• DATA TO PROCESS:
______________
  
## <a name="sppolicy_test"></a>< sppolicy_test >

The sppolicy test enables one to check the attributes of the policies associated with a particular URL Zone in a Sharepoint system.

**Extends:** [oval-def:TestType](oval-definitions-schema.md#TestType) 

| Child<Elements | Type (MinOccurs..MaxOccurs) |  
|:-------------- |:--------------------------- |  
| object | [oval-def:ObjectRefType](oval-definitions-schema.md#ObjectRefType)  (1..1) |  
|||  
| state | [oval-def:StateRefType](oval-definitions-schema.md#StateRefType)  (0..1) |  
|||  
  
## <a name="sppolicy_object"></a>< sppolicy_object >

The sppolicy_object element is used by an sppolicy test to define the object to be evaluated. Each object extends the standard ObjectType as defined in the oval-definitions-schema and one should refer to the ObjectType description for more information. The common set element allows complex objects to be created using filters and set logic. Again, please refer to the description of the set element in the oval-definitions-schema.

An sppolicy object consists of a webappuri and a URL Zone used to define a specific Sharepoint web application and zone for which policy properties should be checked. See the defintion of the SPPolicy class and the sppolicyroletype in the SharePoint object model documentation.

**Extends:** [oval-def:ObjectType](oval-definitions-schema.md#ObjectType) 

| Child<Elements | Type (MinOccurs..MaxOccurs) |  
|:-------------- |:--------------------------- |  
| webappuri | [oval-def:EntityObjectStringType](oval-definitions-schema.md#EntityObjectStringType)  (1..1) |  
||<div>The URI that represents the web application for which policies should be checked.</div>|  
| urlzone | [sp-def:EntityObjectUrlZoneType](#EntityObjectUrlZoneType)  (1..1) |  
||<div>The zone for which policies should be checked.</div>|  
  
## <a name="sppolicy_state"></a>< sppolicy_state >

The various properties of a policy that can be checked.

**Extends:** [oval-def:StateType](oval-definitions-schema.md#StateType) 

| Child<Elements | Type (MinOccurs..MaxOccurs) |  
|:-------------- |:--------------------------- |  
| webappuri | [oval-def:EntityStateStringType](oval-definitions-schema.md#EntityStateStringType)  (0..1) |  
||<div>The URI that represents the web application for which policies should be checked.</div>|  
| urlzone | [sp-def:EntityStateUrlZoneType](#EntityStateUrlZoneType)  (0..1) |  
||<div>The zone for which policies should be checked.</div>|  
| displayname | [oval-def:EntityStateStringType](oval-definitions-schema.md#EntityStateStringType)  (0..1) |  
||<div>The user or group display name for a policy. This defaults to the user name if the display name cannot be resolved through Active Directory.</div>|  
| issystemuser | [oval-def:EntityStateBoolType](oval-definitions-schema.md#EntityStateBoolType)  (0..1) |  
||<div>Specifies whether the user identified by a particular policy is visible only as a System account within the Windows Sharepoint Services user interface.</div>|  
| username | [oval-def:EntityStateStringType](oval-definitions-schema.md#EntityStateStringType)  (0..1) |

...

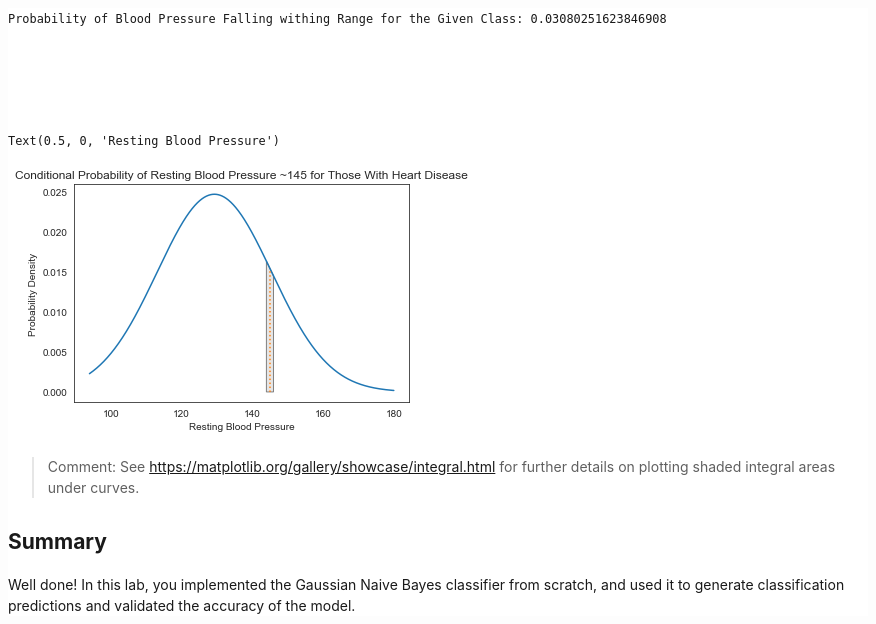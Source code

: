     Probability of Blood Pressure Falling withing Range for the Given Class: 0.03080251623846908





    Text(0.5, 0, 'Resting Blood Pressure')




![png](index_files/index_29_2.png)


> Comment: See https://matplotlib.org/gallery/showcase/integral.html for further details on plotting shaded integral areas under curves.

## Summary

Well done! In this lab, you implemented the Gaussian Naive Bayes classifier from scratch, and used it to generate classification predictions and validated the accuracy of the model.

• ABOUT THIS EXERCISE: Copy each line containing the word "particular" from the data.

• RESPONSE AREA:
The sppolicy test enables one to check the attributes of the policies associated with a particular URL Zone in a Sharepoint system.
||<div>Specifies whether the user identified by a particular policy is visible only as a System account within the Windows Sharepoint Services user interface.</div>|  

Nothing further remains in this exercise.